#### [Required work]
Give back every record exactly, images excluded.
##########
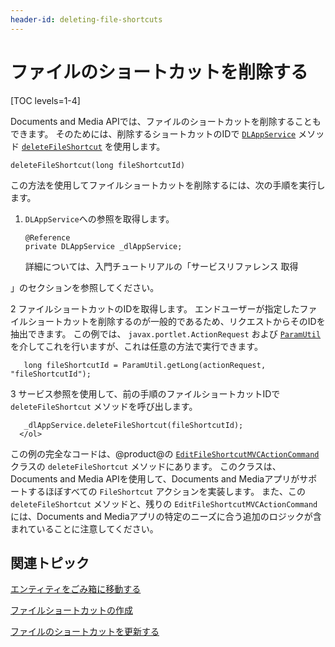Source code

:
 ```yaml
---
header-id: deleting-file-shortcuts
---
```


# ファイルのショートカットを削除する

[TOC levels=1-4]

Documents and Media APIでは、ファイルのショートカットを削除することもできます。 そのためには、削除するショートカットのIDで [`DLAppService`](@platform-ref@/7.1-latest/javadocs/portal-kernel/com/liferay/document/library/kernel/service/DLAppService.html) メソッド [`deleteFileShortcut`](@platform-ref@/7.1-latest/javadocs/portal-kernel/com/liferay/document/library/kernel/service/DLAppService.html#deleteFileShortcut-long-) を使用します。

    deleteFileShortcut(long fileShortcutId)

この方法を使用してファイルショートカットを削除するには、次の手順を実行します。

1.  `DLAppService`への参照を取得します。
   
        @Reference
        private DLAppService _dlAppService;

    詳細については、入門チュートリアルの「サービスリファレンス</a> 取得

」のセクションを参照してください。</p></li> 
   
   2  ファイルショートカットのIDを取得します。 エンドユーザーが指定したファイルショートカットを削除するのが一般的であるため、リクエストからそのIDを抽出できます。 この例では、 `javax.portlet.ActionRequest` および [`ParamUtil`](@platform-ref@/7.1-latest/javadocs/portal-kernel/com/liferay/portal/kernel/util/ParamUtil.html)を介してこれを行いますが、これは任意の方法で実行できます。
  
       long fileShortcutId = ParamUtil.getLong(actionRequest, "fileShortcutId");
      

3  サービス参照を使用して、前の手順のファイルショートカットIDで `deleteFileShortcut` メソッドを呼び出します。
  
       _dlAppService.deleteFileShortcut(fileShortcutId);
      </ol> 

この例の完全なコードは、@product@の [`EditFileShortcutMVCActionCommand`](https://github.com/liferay/liferay-portal/blob/master/modules/apps/document-library/document-library-web/src/main/java/com/liferay/document/library/web/internal/portlet/action/EditFileShortcutMVCActionCommand.java) クラスの `deleteFileShortcut` メソッドにあります。 このクラスは、Documents and Media APIを使用して、Documents and Mediaアプリがサポートするほぼすべての `FileShortcut` アクションを実装します。 また、この `deleteFileShortcut` メソッドと、残りの `EditFileShortcutMVCActionCommand`には、Documents and Mediaアプリの特定のニーズに合う追加のロジックが含まれていることに注意してください。



## 関連トピック

[エンティティをごみ箱に移動する](/docs/7-1/tutorials/-/knowledge_base/t/moving-entities-to-the-recycle-bin)

[ファイルショートカットの作成](/docs/7-1/tutorials/-/knowledge_base/t/creating-file-shortcuts)

[ファイルのショートカットを更新する](/docs/7-1/tutorials/-/knowledge_base/t/updating-file-shortcuts)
##########
#### [Answer below]
Source code

:
 ```yaml
---
header-id: deleting-file-shortcuts
---
```


# ファイルのショートカットを削除する

[TOC levels=1-4]

Documents and Media APIでは、ファイルのショートカットを削除することもできます。 そのためには、削除するショートカットのIDで [`DLAppService`](@platform-ref@/7.1-latest/javadocs/portal-kernel/com/liferay/document/library/kernel/service/DLAppService.html) メソッド [`deleteFileShortcut`](@platform-ref@/7.1-latest/javadocs/portal-kernel/com/liferay/document/library/kernel/service/DLAppService.html#deleteFileShortcut-long-) を使用します。

    deleteFileShortcut(long fileShortcutId)

この方法を使用してファイルショートカットを削除するには、次の手順を実行します。

1.  `DLAppService`への参照を取得します。
   
        @Reference
        private DLAppService _dlAppService;

    詳細については、入門チュートリアルの「サービスリファレンス</a> 取得

」のセクションを参照してください。</p></li> 
   
   2  ファイルショートカットのIDを取得します。 エンドユーザーが指定したファイルショートカットを削除するのが一般的であるため、リクエストからそのIDを抽出できます。 この例では、 `javax.portlet.ActionRequest` および [`ParamUtil`](@platform-ref@/7.1-latest/javadocs/portal-kernel/com/liferay/portal/kernel/util/ParamUtil.html)を介してこれを行いますが、これは任意の方法で実行できます。
  
       long fileShortcutId = ParamUtil.getLong(actionRequest, "fileShortcutId");
      

3  サービス参照を使用して、前の手順のファイルショートカットIDで `deleteFileShortcut` メソッドを呼び出します。
  
       _dlAppService.deleteFileShortcut(fileShortcutId);
      </ol> 

この例の完全なコードは、@product@の [`EditFileShortcutMVCActionCommand`](https://github.com/liferay/liferay-portal/blob/master/modules/apps/document-library/document-library-web/src/main/java/com/liferay/document/library/web/internal/portlet/action/EditFileShortcutMVCActionCommand.java) クラスの `deleteFileShortcut` メソッドにあります。 このクラスは、Documents and Media APIを使用して、Documents and Mediaアプリがサポートするほぼすべての `FileShortcut` アクションを実装します。 また、この `deleteFileShortcut` メソッドと、残りの `EditFileShortcutMVCActionCommand`には、Documents and Mediaアプリの特定のニーズに合う追加のロジックが含まれていることに注意してください。



## 関連トピック

[エンティティをごみ箱に移動する](/docs/7-1/tutorials/-/knowledge_base/t/moving-entities-to-the-recycle-bin)

[ファイルショートカットの作成](/docs/7-1/tutorials/-/knowledge_base/t/creating-file-shortcuts)

[ファイルのショートカットを更新する](/docs/7-1/tutorials/-/knowledge_base/t/updating-file-shortcuts)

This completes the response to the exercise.